### Assignment:
Every line in the data below that holds "module" should be found and copied.

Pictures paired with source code
============================================================
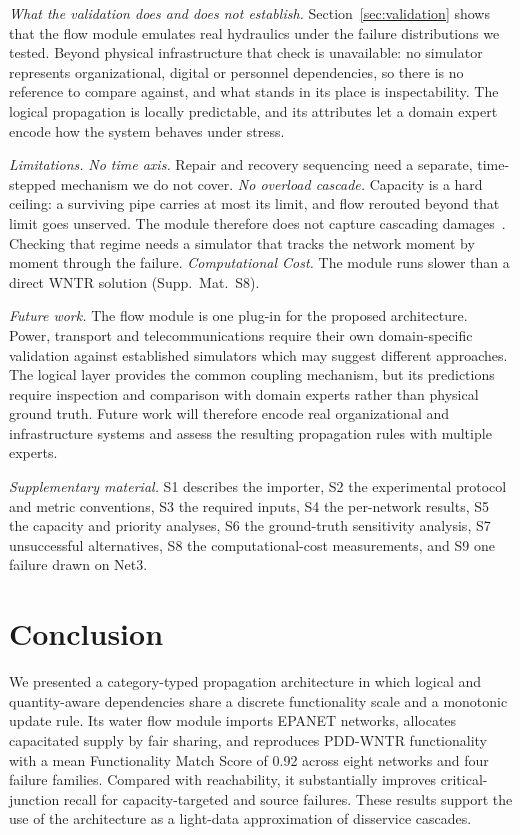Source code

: \documentclass{svproc}
\begin{document}
\emph{What the validation does and does not establish.} Section~\ref{sec:validation}
shows that the flow module emulates real hydraulics under the failure distributions we
tested. Beyond physical infrastructure that check is unavailable: no simulator represents
organizational, digital or personnel dependencies, so there is no reference to compare
against, and what stands in its place is inspectability. The logical propagation is locally predictable,
and its attributes let a domain expert encode how the system behaves under stress.

\emph{Limitations.} \emph{No time axis.} Repair and recovery sequencing need a separate, time-stepped
mechanism we do not cover. \emph{No overload cascade.} Capacity is
a hard ceiling: a surviving pipe carries at most its limit, and flow rerouted beyond
that limit goes unserved. The module therefore does not capture cascading damages~\cite{shuang_performance_2014,li_cascading_2025}.
Checking that regime needs a simulator that tracks the network moment by moment through the failure. \emph{Computational Cost.} The module runs slower than a direct WNTR solution (Supp.~Mat.~S8).

\emph{Future work.} The flow module is one plug-in for the proposed
architecture. Power, transport and telecommunications require their own 
domain-specific validation against established simulators which may suggest different approaches.
The logical layer provides the common coupling mechanism, but its
predictions require inspection and comparison with domain experts rather
than physical ground truth. Future work will therefore encode real
organizational and infrastructure systems and assess the resulting
propagation rules with multiple experts.

\emph{Supplementary material.} S1 describes the importer, S2 the
experimental protocol and metric conventions, S3 the required inputs,
S4 the per-network results, S5 the capacity and priority analyses, S6
the ground-truth sensitivity analysis, S7 unsuccessful alternatives,
S8 the computational-cost measurements, and S9 one failure drawn on Net3.


\section{Conclusion}\label{sec:conclusion}
We presented a category-typed propagation architecture in which logical
and quantity-aware dependencies share a discrete functionality scale
and a monotonic update rule. Its water flow module imports EPANET
networks, allocates capacitated supply by fair sharing, and reproduces
PDD-WNTR functionality with a mean Functionality Match Score of 0.92 across eight networks
and four failure families. Compared with reachability, it substantially
improves critical-junction recall for capacity-targeted and source
failures. These results support the use of the architecture as a
light-data approximation of disservice cascades.
\end{document}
============================================================
### Written reply:
shows that the flow module emulates real hydraulics under the failure distributions we
that limit goes unserved. The module therefore does not capture cascading damages~\cite{shuang_performance_2014,li_cascading_2025}.
Checking that regime needs a simulator that tracks the network moment by moment through the failure. \emph{Computational Cost.} The module runs slower than a direct WNTR solution (Supp.~Mat.~S8).
\emph{Future work.} The flow module is one plug-in for the proposed
and a monotonic update rule. Its water flow module imports EPANET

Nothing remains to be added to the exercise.